Sans avoir été, bien sûr, l’équivalent de l’affaire Palmade, la dernière chronique relative au nouveau plan de circulation de Montmartre a soulevé quelques remous. Pas un jour où le téléphone de la rédaction de Chroniques d’Architecture ne résonne d’un commentaire, d’une critique ou d’une louange.
Pourtant le nouveau plan de circulation de Montmartre est un progrès considérable dans de très nombreux secteurs : la vie locale s’en trouvera améliorée en inscrivant la circulation dans une sorte de circuit contraint aux rails ficelés dans une logique de train électrique infaillible avec incapacité d’improviser un parcours qui ne serait pas bordé. Génial.
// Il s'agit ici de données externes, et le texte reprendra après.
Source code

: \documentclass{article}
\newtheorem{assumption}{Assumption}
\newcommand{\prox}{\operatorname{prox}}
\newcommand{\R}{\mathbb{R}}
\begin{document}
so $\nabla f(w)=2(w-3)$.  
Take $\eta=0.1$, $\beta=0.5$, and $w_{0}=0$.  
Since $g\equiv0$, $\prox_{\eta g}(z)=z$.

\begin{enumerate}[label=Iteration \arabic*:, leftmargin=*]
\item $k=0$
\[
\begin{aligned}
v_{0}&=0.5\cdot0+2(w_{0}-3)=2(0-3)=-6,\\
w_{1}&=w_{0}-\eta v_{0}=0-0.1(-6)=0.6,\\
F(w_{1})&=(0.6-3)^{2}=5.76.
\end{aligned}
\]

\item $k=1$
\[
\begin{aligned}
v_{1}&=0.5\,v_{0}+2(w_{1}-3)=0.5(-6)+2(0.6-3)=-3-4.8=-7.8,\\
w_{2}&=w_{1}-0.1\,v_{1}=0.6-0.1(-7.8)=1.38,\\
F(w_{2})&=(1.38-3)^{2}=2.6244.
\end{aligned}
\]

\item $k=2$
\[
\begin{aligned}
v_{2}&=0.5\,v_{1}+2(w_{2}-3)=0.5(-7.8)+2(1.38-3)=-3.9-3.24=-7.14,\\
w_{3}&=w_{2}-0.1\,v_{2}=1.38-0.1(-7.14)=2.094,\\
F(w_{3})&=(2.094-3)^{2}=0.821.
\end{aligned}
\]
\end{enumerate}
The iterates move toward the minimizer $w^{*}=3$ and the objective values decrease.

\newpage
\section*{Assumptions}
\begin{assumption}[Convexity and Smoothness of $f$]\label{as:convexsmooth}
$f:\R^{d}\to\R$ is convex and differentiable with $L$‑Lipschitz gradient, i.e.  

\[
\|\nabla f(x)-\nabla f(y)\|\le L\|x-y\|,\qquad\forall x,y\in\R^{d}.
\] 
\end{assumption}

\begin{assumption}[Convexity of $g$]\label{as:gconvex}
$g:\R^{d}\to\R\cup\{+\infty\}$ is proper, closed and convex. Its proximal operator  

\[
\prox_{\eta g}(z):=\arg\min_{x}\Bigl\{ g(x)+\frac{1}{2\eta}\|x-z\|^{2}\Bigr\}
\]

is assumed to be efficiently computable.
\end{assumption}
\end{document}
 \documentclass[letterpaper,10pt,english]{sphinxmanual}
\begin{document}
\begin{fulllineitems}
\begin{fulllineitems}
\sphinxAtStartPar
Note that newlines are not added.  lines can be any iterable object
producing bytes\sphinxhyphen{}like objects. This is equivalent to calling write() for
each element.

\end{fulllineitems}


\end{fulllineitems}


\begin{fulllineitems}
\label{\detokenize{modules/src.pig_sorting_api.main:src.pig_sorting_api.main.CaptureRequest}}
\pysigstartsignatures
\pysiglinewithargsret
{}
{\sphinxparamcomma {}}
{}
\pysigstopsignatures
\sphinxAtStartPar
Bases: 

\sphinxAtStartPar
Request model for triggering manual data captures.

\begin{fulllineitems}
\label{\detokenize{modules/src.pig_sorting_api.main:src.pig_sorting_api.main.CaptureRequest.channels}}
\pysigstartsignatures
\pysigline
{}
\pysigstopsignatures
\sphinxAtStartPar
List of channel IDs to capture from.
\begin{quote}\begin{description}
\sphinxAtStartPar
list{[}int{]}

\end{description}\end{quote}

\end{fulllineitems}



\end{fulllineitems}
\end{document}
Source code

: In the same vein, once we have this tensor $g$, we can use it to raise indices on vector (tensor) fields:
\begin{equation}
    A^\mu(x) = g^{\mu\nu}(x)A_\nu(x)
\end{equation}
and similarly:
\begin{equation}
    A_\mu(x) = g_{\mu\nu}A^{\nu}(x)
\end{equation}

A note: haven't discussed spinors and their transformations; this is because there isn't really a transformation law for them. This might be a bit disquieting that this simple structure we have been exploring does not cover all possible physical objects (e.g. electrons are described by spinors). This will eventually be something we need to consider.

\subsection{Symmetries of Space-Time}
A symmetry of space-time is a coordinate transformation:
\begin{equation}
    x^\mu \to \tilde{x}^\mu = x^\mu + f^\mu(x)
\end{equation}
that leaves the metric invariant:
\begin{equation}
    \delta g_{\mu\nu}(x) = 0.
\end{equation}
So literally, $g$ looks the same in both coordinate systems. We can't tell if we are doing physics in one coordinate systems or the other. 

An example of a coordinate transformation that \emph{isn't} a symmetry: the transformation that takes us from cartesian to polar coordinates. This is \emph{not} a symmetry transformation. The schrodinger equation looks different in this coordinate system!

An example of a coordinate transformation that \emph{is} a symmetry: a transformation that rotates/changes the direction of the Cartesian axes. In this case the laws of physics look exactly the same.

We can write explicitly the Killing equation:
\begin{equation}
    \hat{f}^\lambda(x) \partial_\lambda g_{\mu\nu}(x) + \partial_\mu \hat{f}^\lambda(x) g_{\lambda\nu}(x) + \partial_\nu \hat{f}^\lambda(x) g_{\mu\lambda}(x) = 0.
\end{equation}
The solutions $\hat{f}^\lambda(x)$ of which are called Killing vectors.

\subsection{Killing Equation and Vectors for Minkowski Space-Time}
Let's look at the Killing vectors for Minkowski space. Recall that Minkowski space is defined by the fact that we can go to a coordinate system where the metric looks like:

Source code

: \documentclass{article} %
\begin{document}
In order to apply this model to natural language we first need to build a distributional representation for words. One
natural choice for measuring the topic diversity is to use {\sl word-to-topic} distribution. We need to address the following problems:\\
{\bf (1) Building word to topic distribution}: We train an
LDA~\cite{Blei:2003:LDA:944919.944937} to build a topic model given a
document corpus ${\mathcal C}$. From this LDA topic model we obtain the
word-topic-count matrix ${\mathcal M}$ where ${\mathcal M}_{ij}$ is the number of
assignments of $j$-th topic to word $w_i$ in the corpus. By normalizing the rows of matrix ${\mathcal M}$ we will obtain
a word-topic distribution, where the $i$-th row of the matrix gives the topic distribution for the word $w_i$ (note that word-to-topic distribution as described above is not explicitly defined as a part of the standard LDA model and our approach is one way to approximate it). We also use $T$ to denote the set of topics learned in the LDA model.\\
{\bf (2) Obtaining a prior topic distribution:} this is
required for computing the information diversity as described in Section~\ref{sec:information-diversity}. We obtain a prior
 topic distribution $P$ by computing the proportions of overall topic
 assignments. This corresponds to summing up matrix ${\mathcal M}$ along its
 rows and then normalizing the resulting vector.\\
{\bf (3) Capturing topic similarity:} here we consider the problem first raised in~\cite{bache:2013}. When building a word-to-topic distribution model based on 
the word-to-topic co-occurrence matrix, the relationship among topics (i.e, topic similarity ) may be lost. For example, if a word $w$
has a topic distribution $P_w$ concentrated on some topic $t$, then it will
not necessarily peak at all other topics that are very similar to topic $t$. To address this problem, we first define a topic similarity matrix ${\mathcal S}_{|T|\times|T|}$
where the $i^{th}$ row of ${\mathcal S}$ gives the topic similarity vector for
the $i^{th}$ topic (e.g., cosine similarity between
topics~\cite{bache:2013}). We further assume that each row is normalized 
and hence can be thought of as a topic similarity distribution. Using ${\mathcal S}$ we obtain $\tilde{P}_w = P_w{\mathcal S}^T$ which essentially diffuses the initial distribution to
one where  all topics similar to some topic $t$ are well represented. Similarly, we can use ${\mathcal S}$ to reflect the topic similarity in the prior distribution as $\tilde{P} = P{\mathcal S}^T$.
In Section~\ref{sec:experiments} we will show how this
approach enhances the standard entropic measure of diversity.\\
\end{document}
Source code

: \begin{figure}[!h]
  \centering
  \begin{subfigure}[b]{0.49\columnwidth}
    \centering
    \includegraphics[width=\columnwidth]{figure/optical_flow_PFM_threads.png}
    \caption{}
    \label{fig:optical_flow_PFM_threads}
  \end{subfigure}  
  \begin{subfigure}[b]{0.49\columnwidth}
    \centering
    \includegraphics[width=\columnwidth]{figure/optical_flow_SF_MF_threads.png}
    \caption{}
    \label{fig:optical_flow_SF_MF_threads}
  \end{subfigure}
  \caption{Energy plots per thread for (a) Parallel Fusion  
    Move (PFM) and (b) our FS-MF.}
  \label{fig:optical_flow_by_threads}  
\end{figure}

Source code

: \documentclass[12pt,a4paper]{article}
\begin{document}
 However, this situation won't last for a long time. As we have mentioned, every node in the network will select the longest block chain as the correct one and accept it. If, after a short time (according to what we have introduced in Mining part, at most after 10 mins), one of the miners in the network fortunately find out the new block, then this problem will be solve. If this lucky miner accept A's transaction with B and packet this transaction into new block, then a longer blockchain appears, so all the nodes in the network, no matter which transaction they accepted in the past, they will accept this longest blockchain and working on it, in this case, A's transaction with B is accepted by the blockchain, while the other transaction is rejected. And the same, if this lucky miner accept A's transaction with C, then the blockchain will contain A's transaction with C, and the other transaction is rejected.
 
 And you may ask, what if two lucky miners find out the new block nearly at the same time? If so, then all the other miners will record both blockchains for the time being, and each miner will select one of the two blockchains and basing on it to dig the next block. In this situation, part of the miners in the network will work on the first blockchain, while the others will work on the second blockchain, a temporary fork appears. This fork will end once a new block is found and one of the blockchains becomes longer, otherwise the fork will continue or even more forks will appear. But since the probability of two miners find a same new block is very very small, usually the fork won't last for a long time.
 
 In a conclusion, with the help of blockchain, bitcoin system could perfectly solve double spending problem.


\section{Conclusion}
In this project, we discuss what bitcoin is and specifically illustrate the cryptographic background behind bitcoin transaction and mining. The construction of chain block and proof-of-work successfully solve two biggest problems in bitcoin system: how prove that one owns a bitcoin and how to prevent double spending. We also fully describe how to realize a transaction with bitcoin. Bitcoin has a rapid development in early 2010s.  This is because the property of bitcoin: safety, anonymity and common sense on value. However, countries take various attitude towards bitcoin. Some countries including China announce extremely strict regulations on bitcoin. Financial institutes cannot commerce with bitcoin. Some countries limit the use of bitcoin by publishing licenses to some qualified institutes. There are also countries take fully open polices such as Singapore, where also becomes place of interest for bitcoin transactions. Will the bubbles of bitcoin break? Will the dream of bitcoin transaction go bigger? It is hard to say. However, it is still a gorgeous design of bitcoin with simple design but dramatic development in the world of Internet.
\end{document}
La vie des transports va connaître aussi un sursaut d’efficacité. Une fois appris par cœur les nouveaux tracés, dans une petite dizaine d’années, les chauffeurs de taxis non spécialistes de la géographie parisienne arriveront sans aucun doute au niveau des briscards ex-russes blancs qui racontent Paris comme dans un dialogue d’Alphonse Boudard ou d’Eugène Dabit.
Le commerce va également entrer dans une dynamique nouvelle en canalisant les flux de touristes vers les plus grandes échoppes de distribution de bustes de Napoléon en imitation bronze et de Sacré-Cœur inclus en boules neigeuses, sans possibilité aucune d’en manquer la moindre.
Et tout sera prêt pour cette grande communion internationale que seront les Jeux Olympiques (que chaque Parisien attend avec une impatience mal dissimulée) et le retour tant attendu des hordes de cars de touristes chinois.
Il n’est pas nécessaire d’examiner avec exhaustivité les progrès urbains considérables que ce nouveau plan va générer, la décision municipale est passée, sous la prétendue action des habitants pour le développement de leur quartier et de la vie locale, et les dés sont jetés : les travaux commenceront bien vite, rythmés par un compte à rebours objectif août 2024, comme tout le monde.
Quel est le pourcentage de nos lecteurs qui ne pense pas que les jeux olympiques sont une manifestation dépassée issue d’un logiciel usé jusqu’à la corde du millénaire précédent, et dont on n’a pas nécessairement besoin, ni pour la vie locale ni pour le rayonnement international ?
Merci à Monsieur le Rédacteur en Chef d’organiser sur le sujet un des sondages dont il a le secret.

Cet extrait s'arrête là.